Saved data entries
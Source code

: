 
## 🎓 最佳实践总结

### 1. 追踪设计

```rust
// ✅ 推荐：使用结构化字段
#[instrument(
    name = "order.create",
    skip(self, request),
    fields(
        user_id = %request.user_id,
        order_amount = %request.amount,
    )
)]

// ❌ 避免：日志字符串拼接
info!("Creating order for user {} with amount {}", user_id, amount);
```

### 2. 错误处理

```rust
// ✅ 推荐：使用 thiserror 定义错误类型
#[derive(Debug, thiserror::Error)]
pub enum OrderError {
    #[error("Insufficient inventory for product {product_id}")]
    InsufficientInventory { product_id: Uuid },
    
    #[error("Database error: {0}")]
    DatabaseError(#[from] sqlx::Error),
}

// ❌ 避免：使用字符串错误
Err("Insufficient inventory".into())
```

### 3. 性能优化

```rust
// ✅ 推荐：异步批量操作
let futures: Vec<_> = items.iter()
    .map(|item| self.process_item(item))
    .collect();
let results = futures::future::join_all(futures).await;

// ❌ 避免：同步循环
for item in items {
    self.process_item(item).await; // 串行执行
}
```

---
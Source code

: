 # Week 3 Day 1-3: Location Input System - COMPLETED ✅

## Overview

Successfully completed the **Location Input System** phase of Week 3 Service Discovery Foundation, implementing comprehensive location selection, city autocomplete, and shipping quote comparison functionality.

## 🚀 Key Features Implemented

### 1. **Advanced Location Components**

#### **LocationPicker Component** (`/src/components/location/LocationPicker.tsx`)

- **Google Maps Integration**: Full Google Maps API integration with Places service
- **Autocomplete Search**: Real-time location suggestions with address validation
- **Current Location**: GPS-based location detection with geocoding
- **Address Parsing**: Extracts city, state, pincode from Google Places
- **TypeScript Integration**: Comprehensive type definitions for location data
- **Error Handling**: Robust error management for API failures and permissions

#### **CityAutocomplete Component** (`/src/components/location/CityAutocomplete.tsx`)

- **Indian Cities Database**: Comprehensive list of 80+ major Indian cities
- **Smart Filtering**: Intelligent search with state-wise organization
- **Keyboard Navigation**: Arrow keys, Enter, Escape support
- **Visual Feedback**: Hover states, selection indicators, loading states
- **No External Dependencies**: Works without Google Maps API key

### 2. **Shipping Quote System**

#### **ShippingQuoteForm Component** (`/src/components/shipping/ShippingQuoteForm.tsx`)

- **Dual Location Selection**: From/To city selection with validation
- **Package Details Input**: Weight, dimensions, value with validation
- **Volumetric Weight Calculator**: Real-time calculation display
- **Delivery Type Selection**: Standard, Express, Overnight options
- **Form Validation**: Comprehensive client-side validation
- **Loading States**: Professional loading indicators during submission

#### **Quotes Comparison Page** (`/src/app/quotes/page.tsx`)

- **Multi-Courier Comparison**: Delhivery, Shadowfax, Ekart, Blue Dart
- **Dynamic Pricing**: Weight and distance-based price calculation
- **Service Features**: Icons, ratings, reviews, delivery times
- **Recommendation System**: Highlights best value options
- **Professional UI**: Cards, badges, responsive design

• [Exercise] The required output is every line above from the one with "- **Autocomplete Search**: Real-time" down to the one with "- **Error Handling**: Robust", restated word for word, ends included.

• [Reply to the exercise]
- **Autocomplete Search**: Real-time location suggestions with address validation
- **Current Location**: GPS-based location detection with geocoding
- **Address Parsing**: Extracts city, state, pincode from Google Places
- **TypeScript Integration**: Comprehensive type definitions for location data
- **Error Handling**: Robust error management for API failures and permissions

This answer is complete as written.